What you should do
Please indicate the number of lines in the listing below that include the string "first"; add nothing else.

Exercise input
================================

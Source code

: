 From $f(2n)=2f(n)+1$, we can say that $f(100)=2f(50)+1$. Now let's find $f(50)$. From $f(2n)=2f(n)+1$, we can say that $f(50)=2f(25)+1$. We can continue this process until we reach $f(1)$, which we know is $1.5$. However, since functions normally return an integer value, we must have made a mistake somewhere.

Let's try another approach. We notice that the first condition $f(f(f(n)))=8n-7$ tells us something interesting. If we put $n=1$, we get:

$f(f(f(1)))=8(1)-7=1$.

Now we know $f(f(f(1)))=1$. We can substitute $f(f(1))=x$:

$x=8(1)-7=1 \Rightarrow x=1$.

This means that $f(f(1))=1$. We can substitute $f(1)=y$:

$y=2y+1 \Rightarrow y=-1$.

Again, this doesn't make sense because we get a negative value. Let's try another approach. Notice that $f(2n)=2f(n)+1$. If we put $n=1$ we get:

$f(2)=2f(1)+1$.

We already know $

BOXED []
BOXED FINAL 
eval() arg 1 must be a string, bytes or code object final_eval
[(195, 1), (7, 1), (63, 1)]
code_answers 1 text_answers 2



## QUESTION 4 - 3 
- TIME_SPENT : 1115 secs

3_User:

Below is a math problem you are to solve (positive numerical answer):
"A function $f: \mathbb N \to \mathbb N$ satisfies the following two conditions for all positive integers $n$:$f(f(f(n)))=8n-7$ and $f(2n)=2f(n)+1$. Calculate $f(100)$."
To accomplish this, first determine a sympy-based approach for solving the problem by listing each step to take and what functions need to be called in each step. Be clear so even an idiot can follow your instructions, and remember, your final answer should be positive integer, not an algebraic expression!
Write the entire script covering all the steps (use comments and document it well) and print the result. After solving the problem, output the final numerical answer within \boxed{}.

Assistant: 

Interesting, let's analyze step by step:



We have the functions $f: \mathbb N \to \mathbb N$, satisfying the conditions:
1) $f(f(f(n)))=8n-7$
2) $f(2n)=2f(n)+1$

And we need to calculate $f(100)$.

================================

Solution for this problem
2